Creating a tidy dataset

## Download the CSVs provided on the wiki
ds1 <- read.csv(url("http://oldgods.net/habitrpg/levels_for_classes_2015-10-07.csv"))
ds2 <- read.csv(url("http://oldgods.net/habitrpg/levels_for_classes_2015-02-12.csv"))

## Row bind them to create one dataset
ds3 <- rbind(ds1,ds2)

## Rename columns for convenience
colnames(ds3)[1] <- c("players")
colnames(ds3)[4] <- c("optout")

## Pick a max level to subset on
maxLevel <- 100

## Rename all instances of "wizard" to "mage" for conformance
ds3$class[ds3$class == 'wizard'] <- c("mage")

## Remove players below level 10 and above the max level
lost <- subset(ds3, level < 10 | level > maxLevel)

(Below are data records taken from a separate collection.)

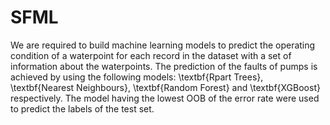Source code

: # SFML
We are required to build machine learning models to predict the operating condition of a waterpoint for each record in the dataset with a set of information about the waterpoints. The prediction of the faults of pumps is achieved by using the following models: \textbf{Rpart Trees}, \textbf{Nearest Neighbours}, \textbf{Random Forest} and \textbf{XGBoost} respectively. The model having the lowest OOB of the error rate were used to predict the labels of the test set.

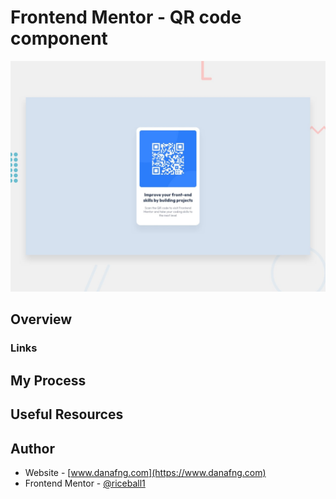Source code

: # Frontend Mentor - QR code component

![Design preview for the QR code component coding challenge](./design/desktop-preview.jpg)


## Overview


### Links

## My Process


## Useful Resources

## Author

- Website - [www.danafng.com](https://www.danafng.com)
- Frontend Mentor - [@riceball1](https://www.frontendmentor.io/profile/riceball1)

data <- subset(ds3, level >= 10 & level <= maxLevel)

## Remove players that opted out but are not warriors (due to glitch, bugs, etc)
errorClasses <- subset(data, optout == 'yes' & class != 'warrior')
data <- data[!(data$optout == 'yes' & data$class != 'warrior'),]
lost <- rbind(lost, errorClasses)

## Compute stats of players lost
lostCount <- sum(lost$players)
lostPercent <- round(sum(lost$players)/sum(data$players)*100,2)

## Export tidy CSV
write.csv(data, file = "habaticaClasses.csv", row.names=FALSE)

Preprocessing Summary

  • 88,386 Total Players
  • 37,833 players removed (74.84% of total)
    • 11 from non-warrior opt outs
    • 2,475 over level 100
    • 35,347 under level 10
  • 50,553 Remaining Players